▼

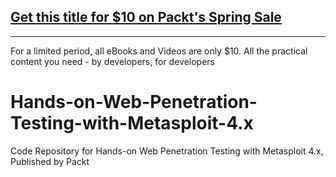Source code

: ## [Get this title for $10 on Packt's Spring Sale](https://www.packt.com/B13071?utm_source=github&utm_medium=packt-github-repo&utm_campaign=spring_10_dollar_2022)
-----
For a limited period, all eBooks and Videos are only $10. All the practical content you need \- by developers, for developers

# Hands-on-Web-Penetration-Testing-with-Metasploit-4.x
Code Repository for Hands-on Web Penetration Testing with Metasploit 4.x, Published by Packt
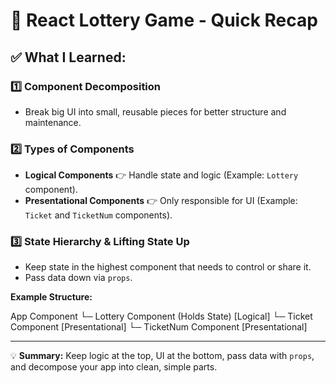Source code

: # 🎲 React Lottery Game - Quick Recap

## ✅ What I Learned:

### 1️⃣ Component Decomposition
- Break big UI into small, reusable pieces for better structure and maintenance.


### 2️⃣ Types of Components
- **Logical Components** 👉 Handle state and logic (Example: `Lottery` component).
- **Presentational Components** 👉 Only responsible for UI (Example: `Ticket` and `TicketNum` components).


### 3️⃣ State Hierarchy & Lifting State Up
- Keep state in the highest component that needs to control or share it.
- Pass data down via `props`.


**Example Structure:**


App Component
└─ Lottery Component (Holds State) [Logical]
└─ Ticket Component [Presentational]
└─ TicketNum Component [Presentational]



---

💡 **Summary:** Keep logic at the top, UI at the bottom, pass data with `props`, and decompose your app into clean, simple parts.

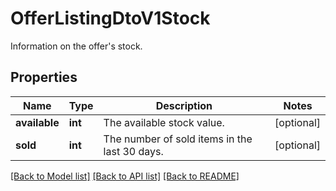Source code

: # OfferListingDtoV1Stock

Information on the offer's stock.
## Properties
Name | Type | Description | Notes
------------ | ------------- | ------------- | -------------
**available** | **int** | The available stock value. | [optional] 
**sold** | **int** | The number of sold items in the last 30 days. | [optional] 

[[Back to Model list]](../README.md#documentation-for-models) [[Back to API list]](../README.md#documentation-for-api-endpoints) [[Back to README]](../README.md)


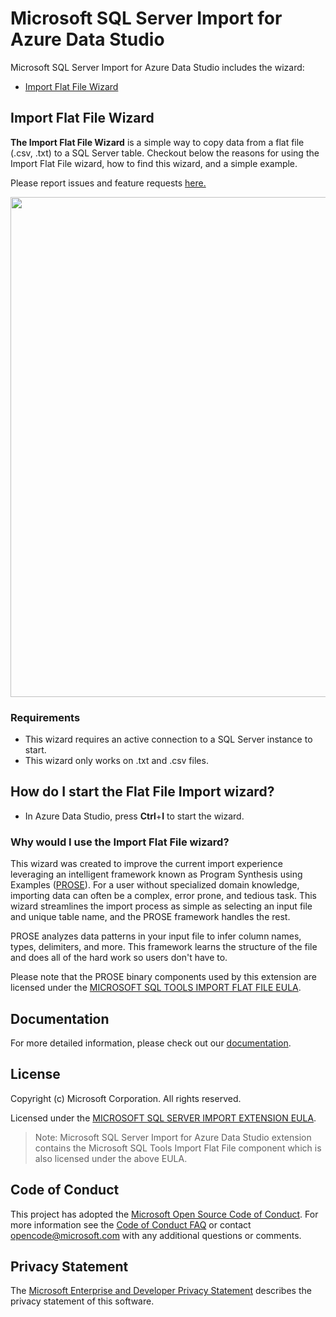 # Microsoft SQL Server Import for Azure Data Studio

Microsoft SQL Server Import for Azure Data Studio includes the wizard:
- [Import Flat File Wizard](#import-flat-file-wizard-preview)

## Import Flat File Wizard
**The Import Flat File Wizard** is a simple way to copy data from a flat file (.csv, .txt) to a SQL Server table. Checkout below the reasons for using the Import Flat File wizard, how to find this wizard, and a simple example.

Please report issues and feature requests [here.](https://github.com/microsoft/azuredatastudio/issues)

<img src="https://user-images.githubusercontent.com/30873802/43433347-c958ed28-942b-11e8-8bbc-f4f2529c3978.png" width="800px" />

 ### Requirements
 * This wizard requires an active connection to a SQL Server instance to start.
 * This wizard only works on .txt and .csv files.

 ## How do I start the Flat File Import wizard?
 * In Azure Data Studio, press **Ctrl**+**I** to start the wizard.

 ### Why would I use the Import Flat File wizard?
This wizard was created to improve the current import experience leveraging an intelligent framework known as Program Synthesis using Examples ([PROSE](https://microsoft.github.io/prose/)). For a user without specialized domain knowledge, importing data can often be a complex, error prone, and tedious task. This wizard streamlines the import process as simple as selecting an input file and unique table name, and the PROSE framework handles the rest.

 PROSE analyzes data patterns in your input file to infer column names, types, delimiters, and more. This framework learns the structure of the file and does all of the hard work so users don't have to.

 Please note that the PROSE binary components used by this extension are licensed under the [MICROSOFT SQL TOOLS IMPORT FLAT FILE  EULA](https://raw.githubusercontent.com/Microsoft/azuredatastudio/main/extensions/import/Microsoft_SQL_Server_Import_Extension_and_Tools_Import_Flat_File_Preview.docx).

 ## Documentation
 For more detailed information, please check out our [documentation](https://docs.microsoft.com/sql/azure-data-studio/extensions/sql-server-import-extension).

## License

Copyright (c) Microsoft Corporation. All rights reserved.

Licensed under the [MICROSOFT SQL SERVER IMPORT EXTENSION EULA](https://raw.githubusercontent.com/Microsoft/azuredatastudio/main/extensions/import/Microsoft_SQL_Server_Import_Extension_and_Tools_Import_Flat_File_Preview.docx).

> Note: Microsoft SQL Server Import for Azure Data Studio extension contains the Microsoft SQL Tools Import Flat File component which is also licensed under the above EULA.

## Code of Conduct

This project has adopted the [Microsoft Open Source Code of Conduct](https://opensource.microsoft.com/codeofconduct/). For more information see the [Code of Conduct FAQ](https://opensource.microsoft.com/codeofconduct/faq/) or contact [opencode@microsoft.com](https://github.com/Microsoft/azuredatastudio/blob/master/mailto:opencode@microsoft.com) with any additional questions or comments.

## Privacy Statement

The [Microsoft Enterprise and Developer Privacy Statement](https://privacy.microsoft.com/en-us/privacystatement) describes the privacy statement of this software.
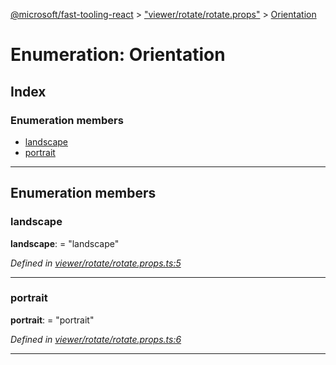 [@microsoft/fast-tooling-react](../README.md) > ["viewer/rotate/rotate.props"](../modules/_viewer_rotate_rotate_props_.md) > [Orientation](../enums/_viewer_rotate_rotate_props_.orientation.md)

# Enumeration: Orientation

## Index

### Enumeration members

* [landscape](_viewer_rotate_rotate_props_.orientation.md#landscape)
* [portrait](_viewer_rotate_rotate_props_.orientation.md#portrait)

---

## Enumeration members

<a id="landscape"></a>

###  landscape

**landscape**:  = "landscape"

*Defined in [viewer/rotate/rotate.props.ts:5](https://github.com/Microsoft/fast-dna/blob/164dd3ca/packages/fast-tooling-react/src/viewer/rotate/rotate.props.ts#L5)*

___
<a id="portrait"></a>

###  portrait

**portrait**:  = "portrait"

*Defined in [viewer/rotate/rotate.props.ts:6](https://github.com/Microsoft/fast-dna/blob/164dd3ca/packages/fast-tooling-react/src/viewer/rotate/rotate.props.ts#L6)*

___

▲

* TASK DETAILS
Write out exactly the lines above from the line with "Copyright (c) Microsoft" through the line with "Licensed under the [MICROSOFT SQL SERVER", both of them included, and leave out all other lines.

* RESPONSE
Copyright (c) Microsoft Corporation. All rights reserved.

Licensed under the [MICROSOFT SQL SERVER IMPORT EXTENSION EULA](https://raw.githubusercontent.com/Microsoft/azuredatastudio/main/extensions/import/Microsoft_SQL_Server_Import_Extension_and_Tools_Import_Flat_File_Preview.docx).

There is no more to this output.